DATASET CONTENT below:
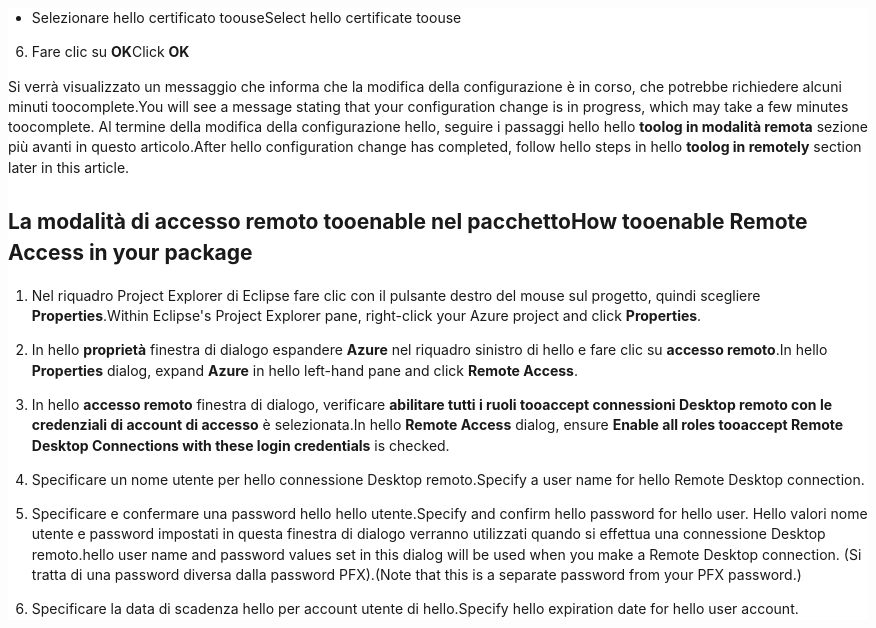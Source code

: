    * <span data-ttu-id="8d46c-136">Selezionare hello certificato toouse</span><span class="sxs-lookup"><span data-stu-id="8d46c-136">Select hello certificate toouse</span></span>

6. <span data-ttu-id="8d46c-137">Fare clic su **OK**</span><span class="sxs-lookup"><span data-stu-id="8d46c-137">Click **OK**</span></span> 

<span data-ttu-id="8d46c-138">Si verrà visualizzato un messaggio che informa che la modifica della configurazione è in corso, che potrebbe richiedere alcuni minuti toocomplete.</span><span class="sxs-lookup"><span data-stu-id="8d46c-138">You will see a message stating that your configuration change is in progress, which may take a few minutes toocomplete.</span></span> <span data-ttu-id="8d46c-139">Al termine della modifica della configurazione hello, seguire i passaggi hello hello **toolog in modalità remota** sezione più avanti in questo articolo.</span><span class="sxs-lookup"><span data-stu-id="8d46c-139">After hello configuration change has completed, follow hello steps in hello **toolog in remotely** section later in this article.</span></span>

## <a name="how-tooenable-remote-access-in-your-package"></a><span data-ttu-id="8d46c-140">La modalità di accesso remoto tooenable nel pacchetto</span><span class="sxs-lookup"><span data-stu-id="8d46c-140">How tooenable Remote Access in your package</span></span>
1. <span data-ttu-id="8d46c-141">Nel riquadro Project Explorer di Eclipse fare clic con il pulsante destro del mouse sul progetto, quindi scegliere **Properties**.</span><span class="sxs-lookup"><span data-stu-id="8d46c-141">Within Eclipse's Project Explorer pane, right-click your Azure project and click **Properties**.</span></span>

2. <span data-ttu-id="8d46c-142">In hello **proprietà** finestra di dialogo espandere **Azure** nel riquadro sinistro di hello e fare clic su **accesso remoto**.</span><span class="sxs-lookup"><span data-stu-id="8d46c-142">In hello **Properties** dialog, expand **Azure** in hello left-hand pane and click **Remote Access**.</span></span>

3. <span data-ttu-id="8d46c-143">In hello **accesso remoto** finestra di dialogo, verificare **abilitare tutti i ruoli tooaccept connessioni Desktop remoto con le credenziali di account di accesso** è selezionata.</span><span class="sxs-lookup"><span data-stu-id="8d46c-143">In hello **Remote Access** dialog, ensure **Enable all roles tooaccept Remote Desktop Connections with these login credentials** is checked.</span></span>

4. <span data-ttu-id="8d46c-144">Specificare un nome utente per hello connessione Desktop remoto.</span><span class="sxs-lookup"><span data-stu-id="8d46c-144">Specify a user name for hello Remote Desktop connection.</span></span>

5. <span data-ttu-id="8d46c-145">Specificare e confermare una password hello hello utente.</span><span class="sxs-lookup"><span data-stu-id="8d46c-145">Specify and confirm hello password for hello user.</span></span> <span data-ttu-id="8d46c-146">Hello valori nome utente e password impostati in questa finestra di dialogo verranno utilizzati quando si effettua una connessione Desktop remoto.</span><span class="sxs-lookup"><span data-stu-id="8d46c-146">hello user name and password values set in this dialog will be used when you make a Remote Desktop connection.</span></span> <span data-ttu-id="8d46c-147">(Si tratta di una password diversa dalla password PFX).</span><span class="sxs-lookup"><span data-stu-id="8d46c-147">(Note that this is a separate password from your PFX password.)</span></span>

6. <span data-ttu-id="8d46c-148">Specificare la data di scadenza hello per account utente di hello.</span><span class="sxs-lookup"><span data-stu-id="8d46c-148">Specify hello expiration date for hello user account.</span></span>
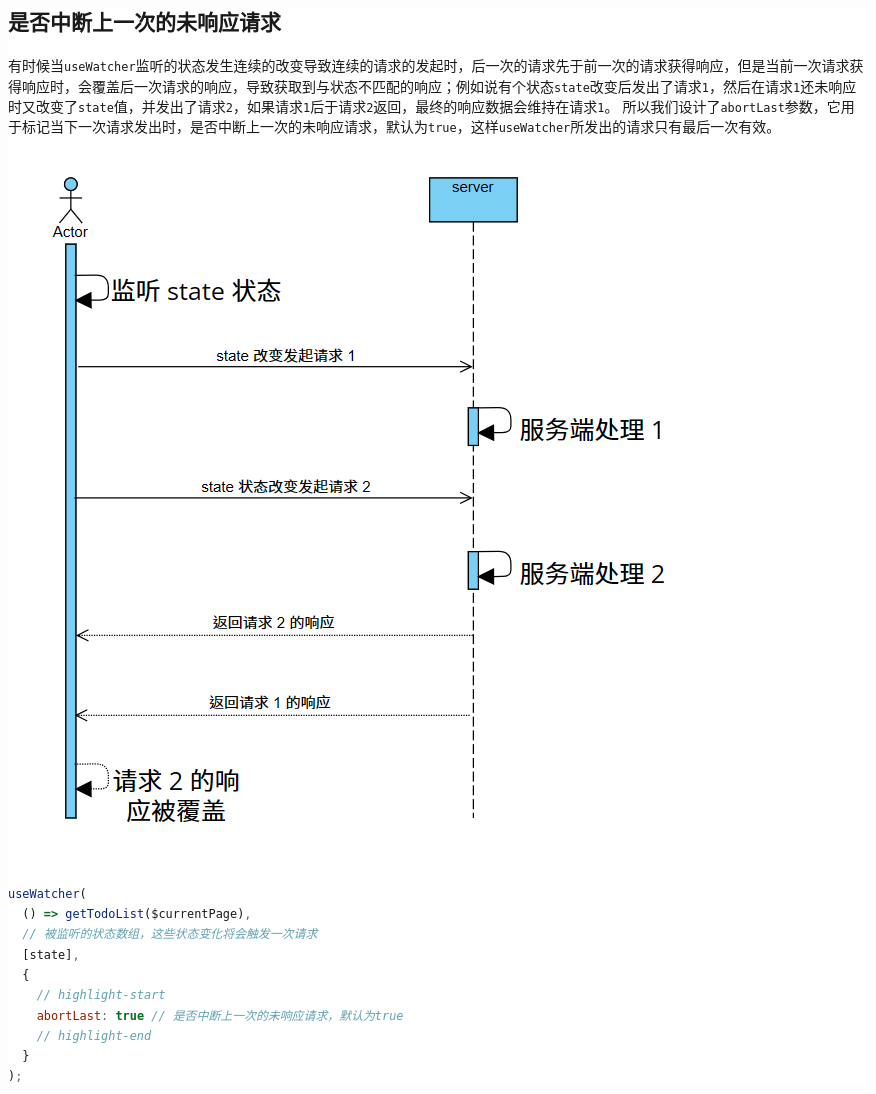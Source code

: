 ## 是否中断上一次的未响应请求

有时候当`useWatcher`监听的状态发生连续的改变导致连续的请求的发起时，后一次的请求先于前一次的请求获得响应，但是当前一次请求获得响应时，会覆盖后一次请求的响应，导致获取到与状态不匹配的响应；例如说有个状态`state`改变后发出了请求`1`，然后在请求`1`还未响应时又改变了`state`值，并发出了请求`2`，如果请求`1`后于请求`2`返回，最终的响应数据会维持在请求`1`。
所以我们设计了`abortLast`参数，它用于标记当下一次请求发出时，是否中断上一次的未响应请求，默认为`true`，这样`useWatcher`所发出的请求只有最后一次有效。

![tips](/img/abortLast.png)

```javascript
useWatcher(
  () => getTodoList($currentPage),
  // 被监听的状态数组，这些状态变化将会触发一次请求
  [state],
  {
    // highlight-start
    abortLast: true // 是否中断上一次的未响应请求，默认为true
    // highlight-end
  }
);
```
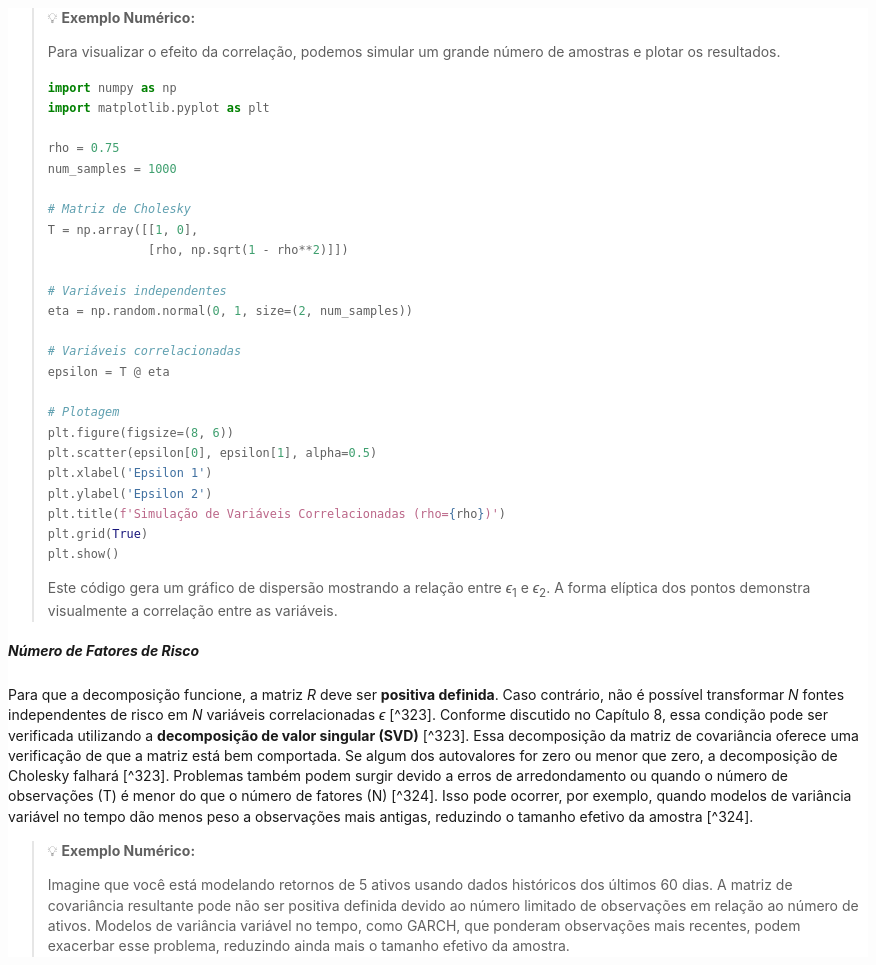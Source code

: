 > 💡 **Exemplo Numérico:**
>
> Para visualizar o efeito da correlação, podemos simular um grande número de amostras e plotar os resultados.
> ```python
> import numpy as np
> import matplotlib.pyplot as plt
>
> rho = 0.75
> num_samples = 1000
>
> # Matriz de Cholesky
> T = np.array([[1, 0],
>               [rho, np.sqrt(1 - rho**2)]])
>
> # Variáveis independentes
> eta = np.random.normal(0, 1, size=(2, num_samples))
>
> # Variáveis correlacionadas
> epsilon = T @ eta
>
> # Plotagem
> plt.figure(figsize=(8, 6))
> plt.scatter(epsilon[0], epsilon[1], alpha=0.5)
> plt.xlabel('Epsilon 1')
> plt.ylabel('Epsilon 2')
> plt.title(f'Simulação de Variáveis Correlacionadas (rho={rho})')
> plt.grid(True)
> plt.show()
> ```
> Este código gera um gráfico de dispersão mostrando a relação entre $\epsilon_1$ e $\epsilon_2$. A forma elíptica dos pontos demonstra visualmente a correlação entre as variáveis.

##### Número de Fatores de Risco

Para que a decomposição funcione, a matriz $R$ deve ser **positiva definida**. Caso contrário, não é possível transformar $N$ fontes independentes de risco em $N$ variáveis correlacionadas $\epsilon$ [^323]. Conforme discutido no Capítulo 8, essa condição pode ser verificada utilizando a **decomposição de valor singular (SVD)** [^323]. Essa decomposição da matriz de covariância oferece uma verificação de que a matriz está bem comportada. Se algum dos autovalores for zero ou menor que zero, a decomposição de Cholesky falhará [^323].  Problemas também podem surgir devido a erros de arredondamento ou quando o número de observações (T) é menor do que o número de fatores (N) [^324]. Isso pode ocorrer, por exemplo, quando modelos de variância variável no tempo dão menos peso a observações mais antigas, reduzindo o tamanho efetivo da amostra [^324].

> 💡 **Exemplo Numérico:**
>
> Imagine que você está modelando retornos de 5 ativos usando dados históricos dos últimos 60 dias. A matriz de covariância resultante pode não ser positiva definida devido ao número limitado de observações em relação ao número de ativos. Modelos de variância variável no tempo, como GARCH, que ponderam observações mais recentes, podem exacerbar esse problema, reduzindo ainda mais o tamanho efetivo da amostra.
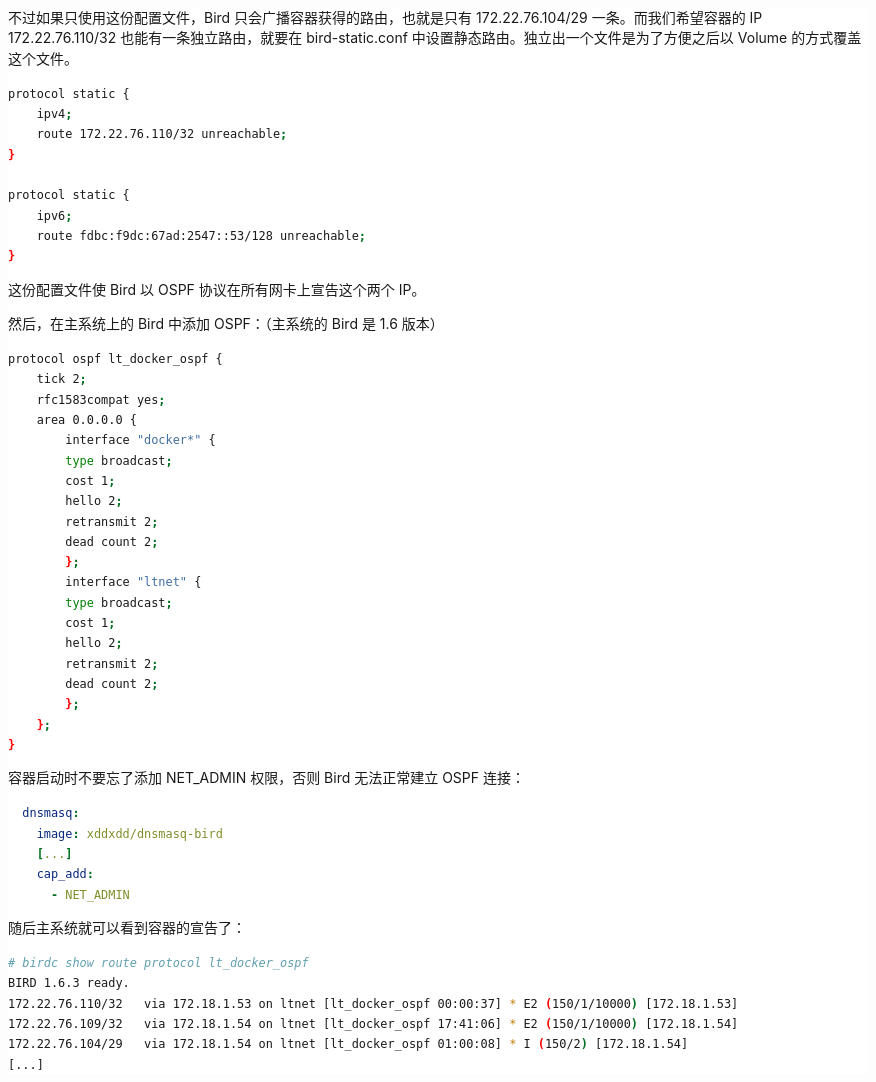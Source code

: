不过如果只使用这份配置文件，Bird 只会广播容器获得的路由，也就是只有 172.22.76.104/29 一条。而我们希望容器的 IP 172.22.76.110/32 也能有一条独立路由，就要在 bird-static.conf 中设置静态路由。独立出一个文件是为了方便之后以 Volume 的方式覆盖这个文件。

```bash
protocol static {
    ipv4;
    route 172.22.76.110/32 unreachable;
}

protocol static {
    ipv6;
    route fdbc:f9dc:67ad:2547::53/128 unreachable;
}
```

这份配置文件使 Bird 以 OSPF 协议在所有网卡上宣告这个两个 IP。

然后，在主系统上的 Bird 中添加 OSPF：（主系统的 Bird 是 1.6 版本）

```bash
protocol ospf lt_docker_ospf {
    tick 2;
    rfc1583compat yes;
    area 0.0.0.0 {
        interface "docker*" {
        type broadcast;
        cost 1;
        hello 2;
        retransmit 2;
        dead count 2;
        };
        interface "ltnet" {
        type broadcast;
        cost 1;
        hello 2;
        retransmit 2;
        dead count 2;
        };
    };
}
```

容器启动时不要忘了添加 NET_ADMIN 权限，否则 Bird 无法正常建立 OSPF 连接：

```yaml
  dnsmasq:
    image: xddxdd/dnsmasq-bird
    [...]
    cap_add:
      - NET_ADMIN
```

随后主系统就可以看到容器的宣告了：

```bash
# birdc show route protocol lt_docker_ospf
BIRD 1.6.3 ready.
172.22.76.110/32   via 172.18.1.53 on ltnet [lt_docker_ospf 00:00:37] * E2 (150/1/10000) [172.18.1.53]
172.22.76.109/32   via 172.18.1.54 on ltnet [lt_docker_ospf 17:41:06] * E2 (150/1/10000) [172.18.1.54]
172.22.76.104/29   via 172.18.1.54 on ltnet [lt_docker_ospf 01:00:08] * I (150/2) [172.18.1.54]
[...]
```


  [1]: https://github.com/xddxdd/dockerfiles/tree/0b36ccecc7f8da33e994a479686bb78e918a969f/dnsmasq-bird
End of DATASET CONTENT.
TASK BRIEF:
Report all lines above with "Azure".

OUTPUT BELOW:
1. <span data-ttu-id="8d46c-141">Nel riquadro Project Explorer di Eclipse fare clic con il pulsante destro del mouse sul progetto, quindi scegliere **Properties**.</span><span class="sxs-lookup"><span data-stu-id="8d46c-141">Within Eclipse's Project Explorer pane, right-click your Azure project and click **Properties**.</span></span>
2. <span data-ttu-id="8d46c-142">In hello **proprietà** finestra di dialogo espandere **Azure** nel riquadro sinistro di hello e fare clic su **accesso remoto**.</span><span class="sxs-lookup"><span data-stu-id="8d46c-142">In hello **Properties** dialog, expand **Azure** in hello left-hand pane and click **Remote Access**.</span></span>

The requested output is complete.